What does it mean to dream?
As Rabbi Bradley Shavit Artson notes, we use the word “dream” to connote two very different things (this is also true of the Hebrew term, chalom).
Merriam-Webster’s first definition is: “a series of thoughts, images, or emotions occurring during sleep”. This is the sort of dream that Pharaoh recounts to Joseph in this week’s portion, Miketz. In the Joseph story—and often in literature—this sort of dream may prove prophetic. At other times, however, our sleep-time dreams seem to be of little or no significance in the waking world.
But there is another definition of dream: “an aspiration, goal, or aim.” This is the meaning expressed in Martin Luther King’s “I Have a Dream” speech or Theodor Herzl’s proclamation, “If you will it, it is not a dream.”

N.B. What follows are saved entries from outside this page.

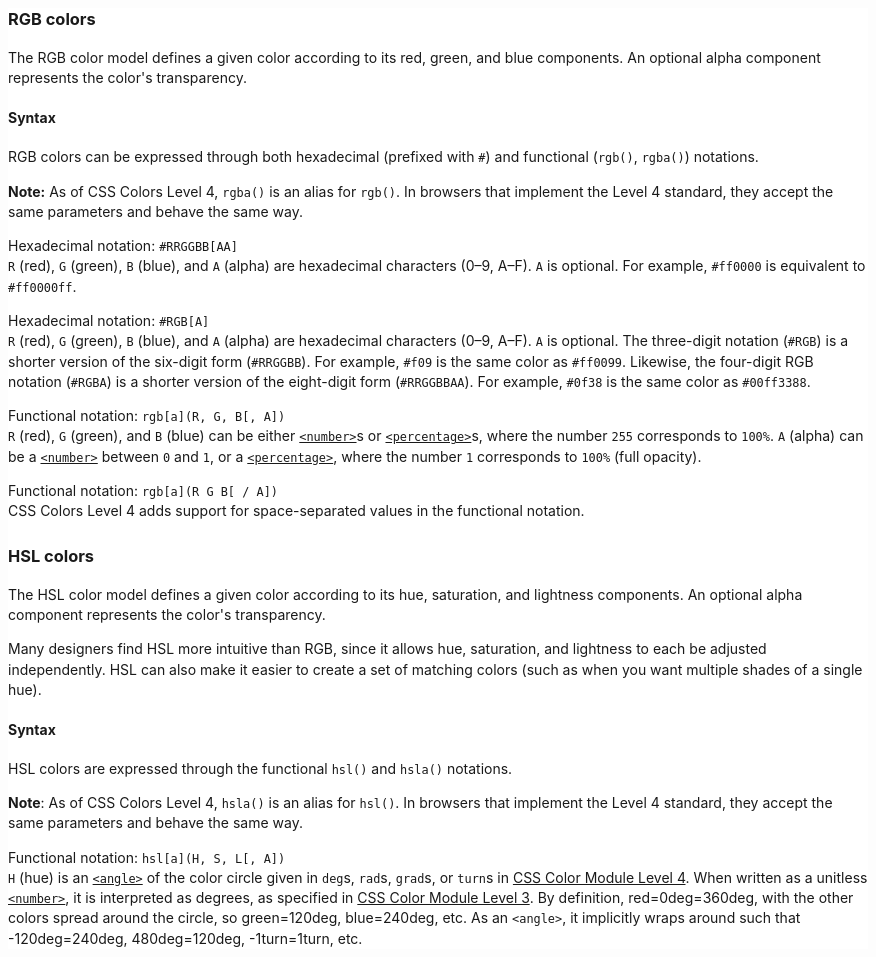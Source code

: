### RGB colors

The RGB color model defines a given color according to its red, green, and blue components. An optional alpha component represents the color's transparency.

#### Syntax

RGB colors can be expressed through both hexadecimal (prefixed with `#`) and functional (`rgb()`, `rgba()`) notations.

**Note:** As of CSS Colors Level 4, `rgba()` is an alias for `rgb()`. In browsers that implement the Level 4 standard, they accept the same parameters and behave the same way.

Hexadecimal notation: `#RRGGBB[AA]`  
`R` (red), `G` (green), `B` (blue), and `A` (alpha) are hexadecimal characters (0–9, A–F). `A` is optional. For example, `#ff0000` is equivalent to `#ff0000ff`.

Hexadecimal notation: `#RGB[A]`  
`R` (red), `G` (green), `B` (blue), and `A` (alpha) are hexadecimal characters (0–9, A–F). `A` is optional. The three-digit notation (`#RGB`) is a shorter version of the six-digit form (`#RRGGBB`). For example, `#f09` is the same color as `#ff0099`. Likewise, the four-digit RGB notation (`#RGBA`) is a shorter version of the eight-digit form (`#RRGGBBAA`). For example, `#0f38` is the same color as `#00ff3388`.

Functional notation: `rgb[a](R, G, B[, A])`  
`R` (red), `G` (green), and `B` (blue) can be either [`<number>`](number)s or [`<percentage>`](percentage)s, where the number `255` corresponds to `100%`. `A` (alpha) can be a [`<number>`](number) between `0` and `1`, or a [`<percentage>`](percentage), where the number `1` corresponds to `100%` (full opacity).

Functional notation: `rgb[a](R G B[ / A])`  
CSS Colors Level 4 adds support for space-separated values in the functional notation.

### HSL colors

The HSL color model defines a given color according to its hue, saturation, and lightness components. An optional alpha component represents the color's transparency.

Many designers find HSL more intuitive than RGB, since it allows hue, saturation, and lightness to each be adjusted independently. HSL can also make it easier to create a set of matching colors (such as when you want multiple shades of a single hue).

#### Syntax

HSL colors are expressed through the functional `hsl()` and `hsla()` notations.

**Note**: As of CSS Colors Level 4, `hsla()` is an alias for `hsl()`. In browsers that implement the Level 4 standard, they accept the same parameters and behave the same way.

Functional notation: `hsl[a](H, S, L[, A])`  
`H` (hue) is an [`<angle>`](angle) of the color circle given in `deg`s, `rad`s, `grad`s, or `turn`s in [CSS Color Module Level 4](https://drafts.csswg.org/css-color/#the-hsl-notation). When written as a unitless [`<number>`](number), it is interpreted as degrees, as specified in [CSS Color Module Level 3](https://drafts.csswg.org/css-color-3/#hsl-color). By definition, red=0deg=360deg, with the other colors spread around the circle, so green=120deg, blue=240deg, etc. As an `<angle>`, it implicitly wraps around such that -120deg=240deg, 480deg=120deg, -1turn=1turn, etc.
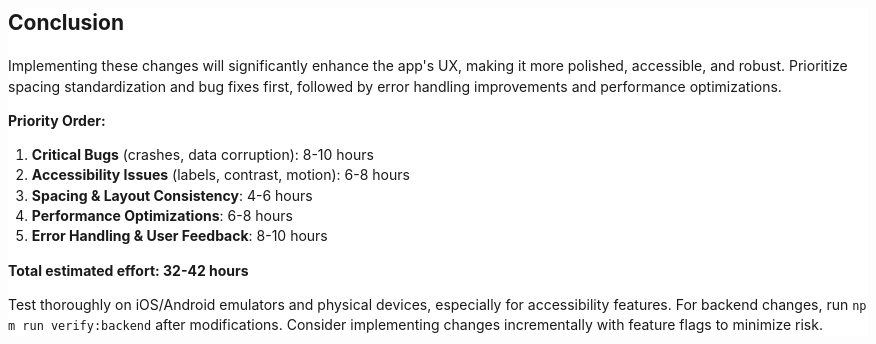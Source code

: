 
## Conclusion
Implementing these changes will significantly enhance the app's UX, making it more polished, accessible, and robust. Prioritize spacing standardization and bug fixes first, followed by error handling improvements and performance optimizations.

**Priority Order:**
1. **Critical Bugs** (crashes, data corruption): 8-10 hours
2. **Accessibility Issues** (labels, contrast, motion): 6-8 hours
3. **Spacing & Layout Consistency**: 4-6 hours
4. **Performance Optimizations**: 6-8 hours
5. **Error Handling & User Feedback**: 8-10 hours

**Total estimated effort: 32-42 hours**

Test thoroughly on iOS/Android emulators and physical devices, especially for accessibility features. For backend changes, run `npm run verify:backend` after modifications. Consider implementing changes incrementally with feature flags to minimize risk.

The first sort of dream is mostly something that happens to us, conjured up unconsciously by our sleeping brains. They may confer insight, but they do not require any action. The second sort of dream, by contrast, provides a kind of roadmap through life—a vision of where we seek to move ourselves and our society.

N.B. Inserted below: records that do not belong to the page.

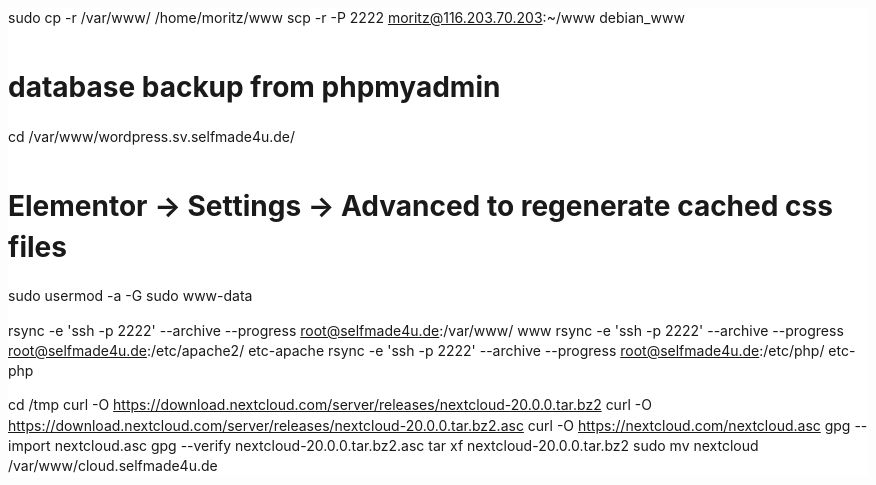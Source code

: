 








sudo cp -r /var/www/ /home/moritz/www
scp -r -P 2222 moritz@116.203.70.203:~/www debian_www

# database backup from phpmyadmin















cd /var/www/wordpress.sv.selfmade4u.de/

# Elementor -> Settings -> Advanced to regenerate cached css files


sudo usermod -a -G sudo www-data


rsync -e 'ssh -p 2222' --archive --progress root@selfmade4u.de:/var/www/ www
rsync -e 'ssh -p 2222' --archive --progress root@selfmade4u.de:/etc/apache2/ etc-apache
rsync -e 'ssh -p 2222' --archive --progress root@selfmade4u.de:/etc/php/ etc-php





















cd /tmp
curl -O https://download.nextcloud.com/server/releases/nextcloud-20.0.0.tar.bz2
curl -O https://download.nextcloud.com/server/releases/nextcloud-20.0.0.tar.bz2.asc
curl -O https://nextcloud.com/nextcloud.asc
gpg --import nextcloud.asc
gpg --verify nextcloud-20.0.0.tar.bz2.asc
tar xf nextcloud-20.0.0.tar.bz2
sudo mv nextcloud /var/www/cloud.selfmade4u.de


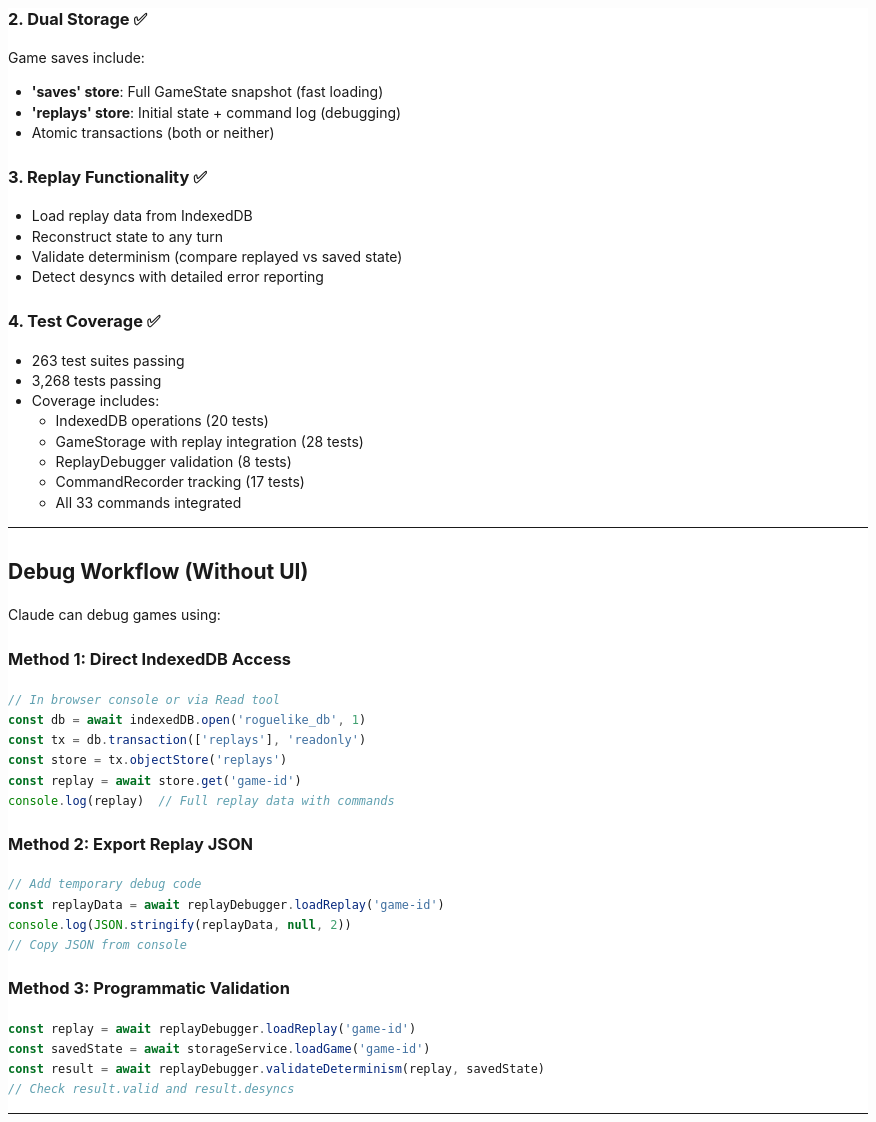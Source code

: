 ### 2. Dual Storage ✅
Game saves include:
- **'saves' store**: Full GameState snapshot (fast loading)
- **'replays' store**: Initial state + command log (debugging)
- Atomic transactions (both or neither)

### 3. Replay Functionality ✅
- Load replay data from IndexedDB
- Reconstruct state to any turn
- Validate determinism (compare replayed vs saved state)
- Detect desyncs with detailed error reporting

### 4. Test Coverage ✅
- 263 test suites passing
- 3,268 tests passing
- Coverage includes:
  - IndexedDB operations (20 tests)
  - GameStorage with replay integration (28 tests)
  - ReplayDebugger validation (8 tests)
  - CommandRecorder tracking (17 tests)
  - All 33 commands integrated

---

## Debug Workflow (Without UI)

Claude can debug games using:

### Method 1: Direct IndexedDB Access
```javascript
// In browser console or via Read tool
const db = await indexedDB.open('roguelike_db', 1)
const tx = db.transaction(['replays'], 'readonly')
const store = tx.objectStore('replays')
const replay = await store.get('game-id')
console.log(replay)  // Full replay data with commands
```

### Method 2: Export Replay JSON
```javascript
// Add temporary debug code
const replayData = await replayDebugger.loadReplay('game-id')
console.log(JSON.stringify(replayData, null, 2))
// Copy JSON from console
```

### Method 3: Programmatic Validation
```javascript
const replay = await replayDebugger.loadReplay('game-id')
const savedState = await storageService.loadGame('game-id')
const result = await replayDebugger.validateDeterminism(replay, savedState)
// Check result.valid and result.desyncs
```

---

Pharaoh has dreams. But Joseph, as he grows up, from a spoiled youth to a compassionate sage, becomes more than one who has, or even interprets, dreams. The mature Joseph is, in the more active and far-reaching sense, a dreamer. It is his vision, in which we are all vessels through which the Divine works, that ultimately enables him to forgive his brothers and finally break the dysfunctional favoritism that has plagued every family in Genesis since Cain and Abel.
Proverbs teaches that when there is no vision, the people perish. As we celebrate Chanukah this week, enjoy the light and consider: what is the state of your dreams and visions? Are they calling you to do your part in repairing the world?